By Thursday afternoon the maps already looked surreal.
Great swathes of the United States were washed in warning pinks and purples,winter storm alertsstacked one on top of another from the High Plains to New England. More than 125 million people – not far off half the country – sat under some form of advisory. And the storm that triggered it all had not quite arrived.
What is bearing down on the US this weekend is not your garden‑variety cold snap. It is a 1,500‑mile conveyor belt of snow, ice and Arctic air that forecasters say could be one of the most extreme and geographically widespread winter events in years.
At its heart, this is a collision of two things America knows well: a classic cross‑country winter system, and an unusually vicious plunge of air straight from the Arctic.

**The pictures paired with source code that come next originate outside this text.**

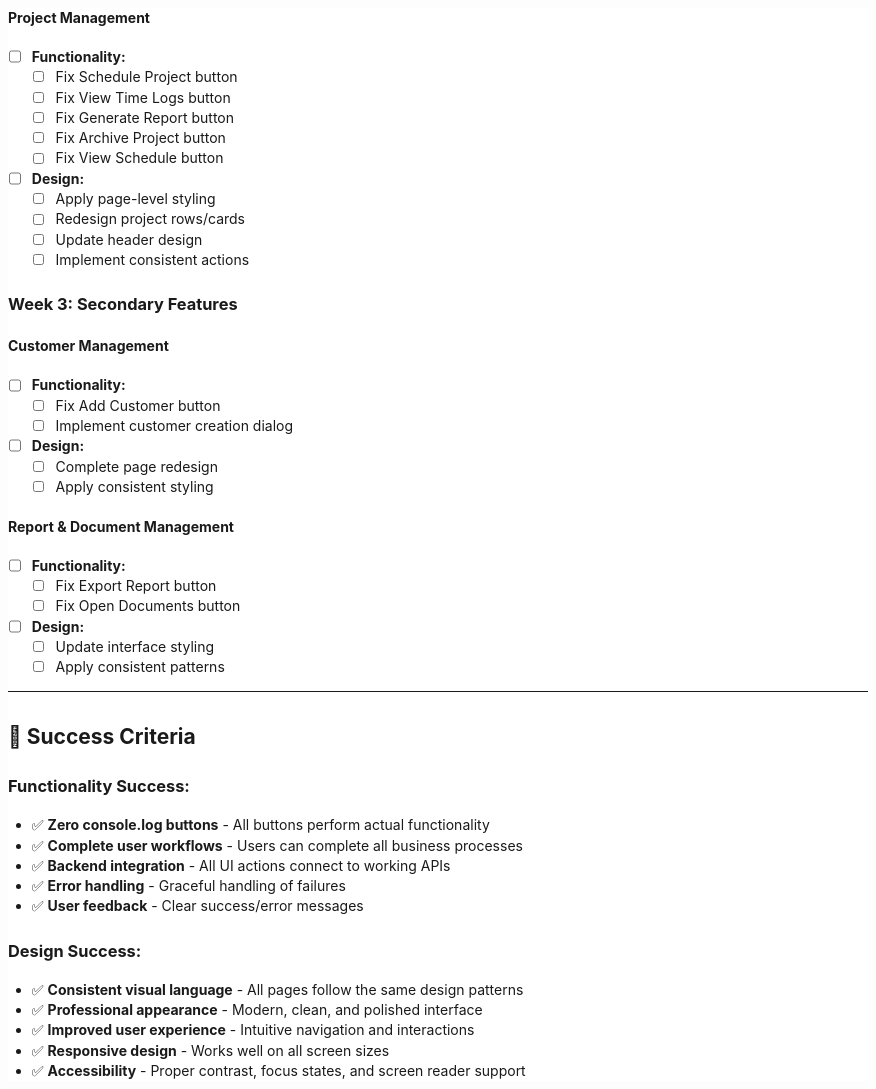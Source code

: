 #### **Project Management**

- [ ] **Functionality:**
  - [ ] Fix Schedule Project button
  - [ ] Fix View Time Logs button
  - [ ] Fix Generate Report button
  - [ ] Fix Archive Project button
  - [ ] Fix View Schedule button
- [ ] **Design:**
  - [ ] Apply page-level styling
  - [ ] Redesign project rows/cards
  - [ ] Update header design
  - [ ] Implement consistent actions

### **Week 3: Secondary Features**

#### **Customer Management**

- [ ] **Functionality:**
  - [ ] Fix Add Customer button
  - [ ] Implement customer creation dialog
- [ ] **Design:**
  - [ ] Complete page redesign
  - [ ] Apply consistent styling

#### **Report & Document Management**

- [ ] **Functionality:**
  - [ ] Fix Export Report button
  - [ ] Fix Open Documents button
- [ ] **Design:**
  - [ ] Update interface styling
  - [ ] Apply consistent patterns

---

## 🎯 Success Criteria

### **Functionality Success:**

- ✅ **Zero console.log buttons** - All buttons perform actual functionality
- ✅ **Complete user workflows** - Users can complete all business processes
- ✅ **Backend integration** - All UI actions connect to working APIs
- ✅ **Error handling** - Graceful handling of failures
- ✅ **User feedback** - Clear success/error messages

### **Design Success:**

- ✅ **Consistent visual language** - All pages follow the same design patterns
- ✅ **Professional appearance** - Modern, clean, and polished interface
- ✅ **Improved user experience** - Intuitive navigation and interactions
- ✅ **Responsive design** - Works well on all screen sizes
- ✅ **Accessibility** - Proper contrast, focus states, and screen reader support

On its own, the storm would already be notable. Snow, sleet and freezing rain are forecast to run in a band from northern Texas and Oklahoma across the lower Mississippi and Tennessee valleys, up through the mid‑Atlantic and into the north‑east. The zone of wintry precipitation could stretch for more than 1,500 miles – the distance from Dallas to Boston – disrupting travel on roads and in the air along almost its entire length.
Layered on top of that is the cold.
Meteorologists talk about "modified Arctic air" all the time: chilly, sure, but tempered by its journey south. This blast is the more brutal version. By Friday, temperatures in much of the Midwest and Plains are expected to run 30 degrees Fahrenheit (about 17C) below seasonal norms – during the period of the year that is already, on average, the coldest.
That matters in practical, miserable ways. Snow and ice will accumulate more quickly on roads and pavements, and stay there. Grit and de‑icing chemicals become less effective the further the mercury falls. For anyone who loses power, homes that might muddle through a typical outage can turn dangerously cold in a matter of hours.
The timing is ugly. Snow and ice begin to develop over the central and southern Plains on Friday as the storm intensifies. By Saturday, the mess is expected to extend from Oklahoma and north Texas across to the Carolinas and Virginia. The north‑east then joins in early Sunday, with wintry conditions likely to persist into Monday.
Forecasters warn that the precise track of the low pressure system – and how cleanly it meshes with the deep cold – is still being refined. A wobble of 50 or 100 miles north or south will mean the difference between rain, slush and a crippling ice glaze for individual cities. But the broad strokes are now clear enough that governors are no longer waiting.